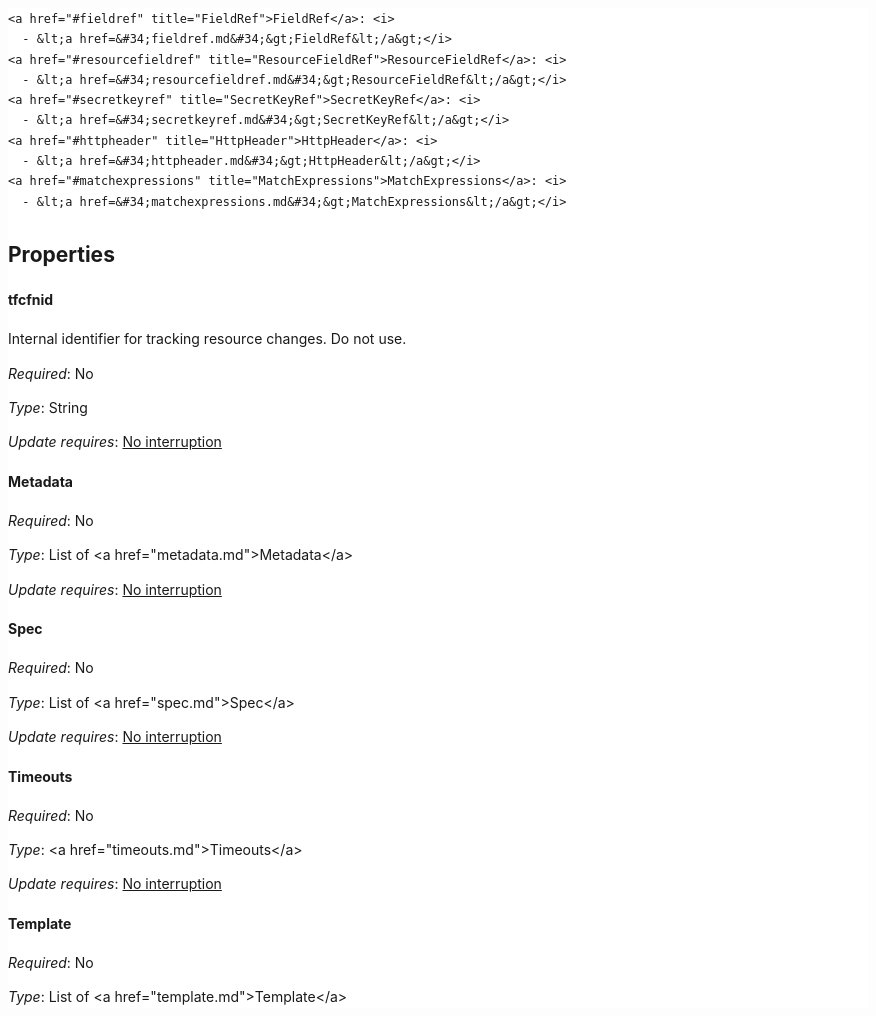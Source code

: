     <a href="#fieldref" title="FieldRef">FieldRef</a>: <i>
      - &lt;a href=&#34;fieldref.md&#34;&gt;FieldRef&lt;/a&gt;</i>
    <a href="#resourcefieldref" title="ResourceFieldRef">ResourceFieldRef</a>: <i>
      - &lt;a href=&#34;resourcefieldref.md&#34;&gt;ResourceFieldRef&lt;/a&gt;</i>
    <a href="#secretkeyref" title="SecretKeyRef">SecretKeyRef</a>: <i>
      - &lt;a href=&#34;secretkeyref.md&#34;&gt;SecretKeyRef&lt;/a&gt;</i>
    <a href="#httpheader" title="HttpHeader">HttpHeader</a>: <i>
      - &lt;a href=&#34;httpheader.md&#34;&gt;HttpHeader&lt;/a&gt;</i>
    <a href="#matchexpressions" title="MatchExpressions">MatchExpressions</a>: <i>
      - &lt;a href=&#34;matchexpressions.md&#34;&gt;MatchExpressions&lt;/a&gt;</i>
</pre>

## Properties

#### tfcfnid

Internal identifier for tracking resource changes. Do not use.

_Required_: No

_Type_: String

_Update requires_: [No interruption](https://docs.aws.amazon.com/AWSCloudFormation/latest/UserGuide/using-cfn-updating-stacks-update-behaviors.html#update-no-interrupt)

#### Metadata

_Required_: No

_Type_: List of &lt;a href=&#34;metadata.md&#34;&gt;Metadata&lt;/a&gt;

_Update requires_: [No interruption](https://docs.aws.amazon.com/AWSCloudFormation/latest/UserGuide/using-cfn-updating-stacks-update-behaviors.html#update-no-interrupt)

#### Spec

_Required_: No

_Type_: List of &lt;a href=&#34;spec.md&#34;&gt;Spec&lt;/a&gt;

_Update requires_: [No interruption](https://docs.aws.amazon.com/AWSCloudFormation/latest/UserGuide/using-cfn-updating-stacks-update-behaviors.html#update-no-interrupt)

#### Timeouts

_Required_: No

_Type_: &lt;a href=&#34;timeouts.md&#34;&gt;Timeouts&lt;/a&gt;

_Update requires_: [No interruption](https://docs.aws.amazon.com/AWSCloudFormation/latest/UserGuide/using-cfn-updating-stacks-update-behaviors.html#update-no-interrupt)

#### Template

_Required_: No

_Type_: List of &lt;a href=&#34;template.md&#34;&gt;Template&lt;/a&gt;
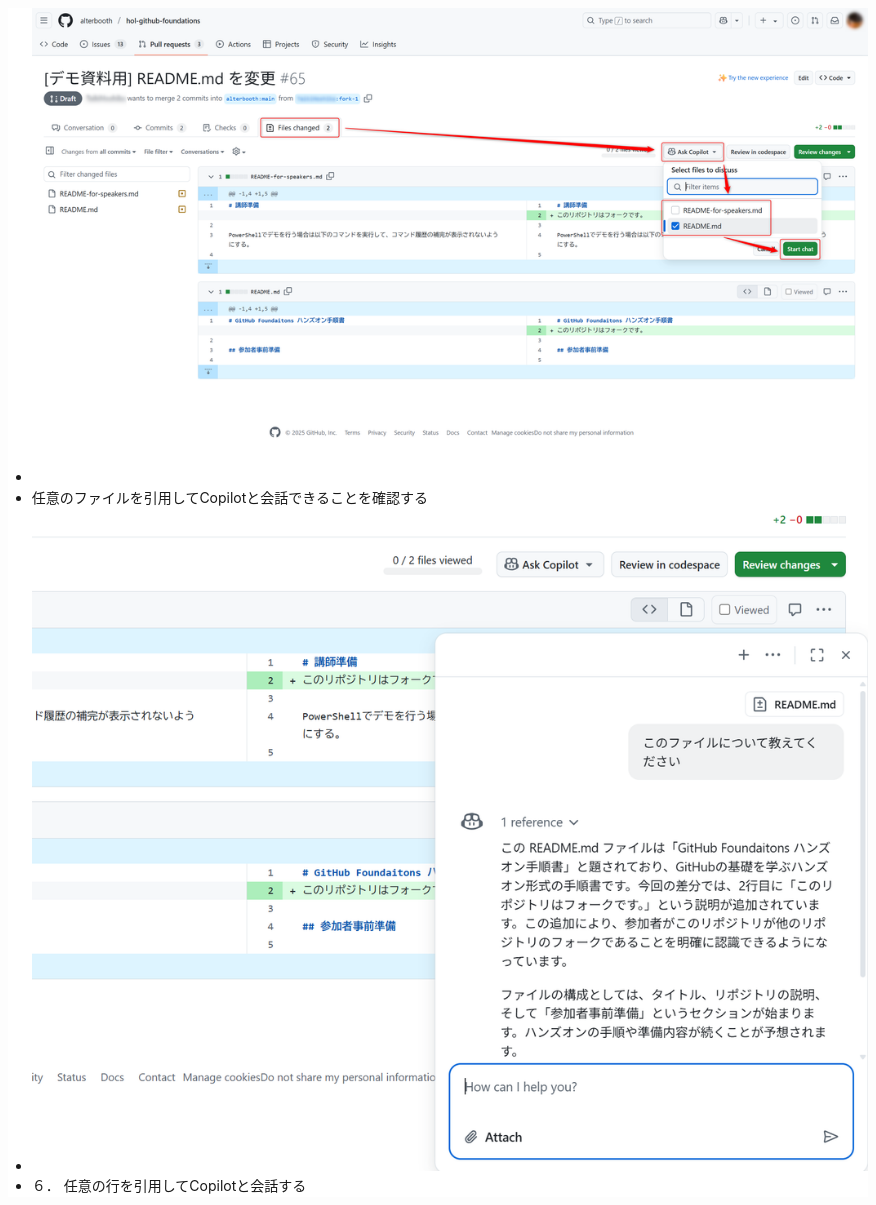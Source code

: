   - ![AskCopilot1](../image/image3-52.png)
  - 任意のファイルを引用してCopilotと会話できることを確認する
  - ![AskCopilot2](../image/image3-53.png)
- ６． 任意の行を引用してCopilotと会話する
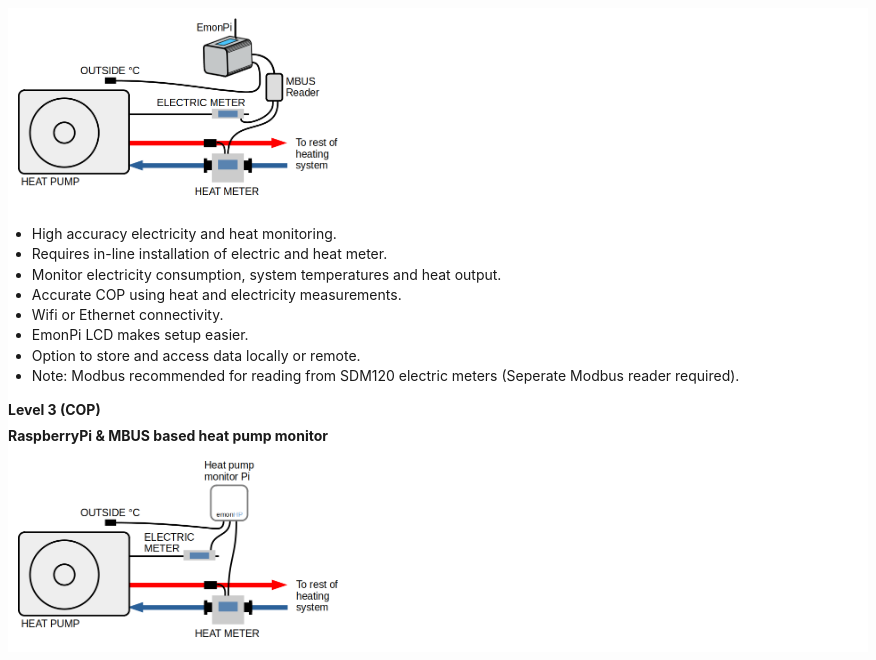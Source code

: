 <img src="img/heatpump/config/hpmon_config_emonpi_mbus.png" style="max-width:320px; padding:10px">

</td>
<td>
<ul>
<li>High accuracy electricity and heat monitoring.</li>
<li>Requires in-line installation of electric and heat meter.</li>
<li>Monitor electricity consumption, system temperatures and heat output.</li>
<li>Accurate COP using heat and electricity measurements.</li>   
<li>Wifi or Ethernet connectivity.</li>
<li>EmonPi LCD makes setup easier.</li>
<li>Option to store and access data locally or remote.</li>
<li>Note: Modbus recommended for reading from SDM120 electric meters (Seperate Modbus reader required).</li>
</ul>
</td>
</tr>
<tr>
<td>
<div style="margin-bottom:5px"><b>Level 3 (COP)</b></div>
<div style="margin-bottom:5px"><b>RaspberryPi & MBUS based heat pump monitor</b></div>

<img src="img/heatpump/config/hpmon_config_hpmonpi.png" style="max-width:320px; padding:10px">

**What you should do**
Reproduce the whole of the data, word for word, and omit its pictures.

**Solution to this task**
Source code

:     <a href="#fieldref" title="FieldRef">FieldRef</a>: <i>
      - &lt;a href=&#34;fieldref.md&#34;&gt;FieldRef&lt;/a&gt;</i>
    <a href="#resourcefieldref" title="ResourceFieldRef">ResourceFieldRef</a>: <i>
      - &lt;a href=&#34;resourcefieldref.md&#34;&gt;ResourceFieldRef&lt;/a&gt;</i>
    <a href="#secretkeyref" title="SecretKeyRef">SecretKeyRef</a>: <i>
      - &lt;a href=&#34;secretkeyref.md&#34;&gt;SecretKeyRef&lt;/a&gt;</i>
    <a href="#httpheader" title="HttpHeader">HttpHeader</a>: <i>
      - &lt;a href=&#34;httpheader.md&#34;&gt;HttpHeader&lt;/a&gt;</i>
    <a href="#matchexpressions" title="MatchExpressions">MatchExpressions</a>: <i>
      - &lt;a href=&#34;matchexpressions.md&#34;&gt;MatchExpressions&lt;/a&gt;</i>
</pre>

## Properties

#### tfcfnid

Internal identifier for tracking resource changes. Do not use.

_Required_: No

_Type_: String

_Update requires_: [No interruption](https://docs.aws.amazon.com/AWSCloudFormation/latest/UserGuide/using-cfn-updating-stacks-update-behaviors.html#update-no-interrupt)

#### Metadata

_Required_: No

_Type_: List of &lt;a href=&#34;metadata.md&#34;&gt;Metadata&lt;/a&gt;

_Update requires_: [No interruption](https://docs.aws.amazon.com/AWSCloudFormation/latest/UserGuide/using-cfn-updating-stacks-update-behaviors.html#update-no-interrupt)

#### Spec

_Required_: No

_Type_: List of &lt;a href=&#34;spec.md&#34;&gt;Spec&lt;/a&gt;

_Update requires_: [No interruption](https://docs.aws.amazon.com/AWSCloudFormation/latest/UserGuide/using-cfn-updating-stacks-update-behaviors.html#update-no-interrupt)

#### Timeouts

_Required_: No

_Type_: &lt;a href=&#34;timeouts.md&#34;&gt;Timeouts&lt;/a&gt;

_Update requires_: [No interruption](https://docs.aws.amazon.com/AWSCloudFormation/latest/UserGuide/using-cfn-updating-stacks-update-behaviors.html#update-no-interrupt)

#### Template

_Required_: No

_Type_: List of &lt;a href=&#34;template.md&#34;&gt;Template&lt;/a&gt;
Source code

:   - ![AskCopilot1](../image/image3-52.png)
  - 任意のファイルを引用してCopilotと会話できることを確認する
  - ![AskCopilot2](../image/image3-53.png)
- ６． 任意の行を引用してCopilotと会話する
Source code

: <img src="img/heatpump/config/hpmon_config_emonpi_mbus.png" style="max-width:320px; padding:10px">

</td>
<td>
<ul>
<li>High accuracy electricity and heat monitoring.</li>
<li>Requires in-line installation of electric and heat meter.</li>
<li>Monitor electricity consumption, system temperatures and heat output.</li>
<li>Accurate COP using heat and electricity measurements.</li>   
<li>Wifi or Ethernet connectivity.</li>
<li>EmonPi LCD makes setup easier.</li>
<li>Option to store and access data locally or remote.</li>
<li>Note: Modbus recommended for reading from SDM120 electric meters (Seperate Modbus reader required).</li>
</ul>
</td>
</tr>
<tr>
<td>
<div style="margin-bottom:5px"><b>Level 3 (COP)</b></div>
<div style="margin-bottom:5px"><b>RaspberryPi & MBUS based heat pump monitor</b></div>

<img src="img/heatpump/config/hpmon_config_hpmonpi.png" style="max-width:320px; padding:10px">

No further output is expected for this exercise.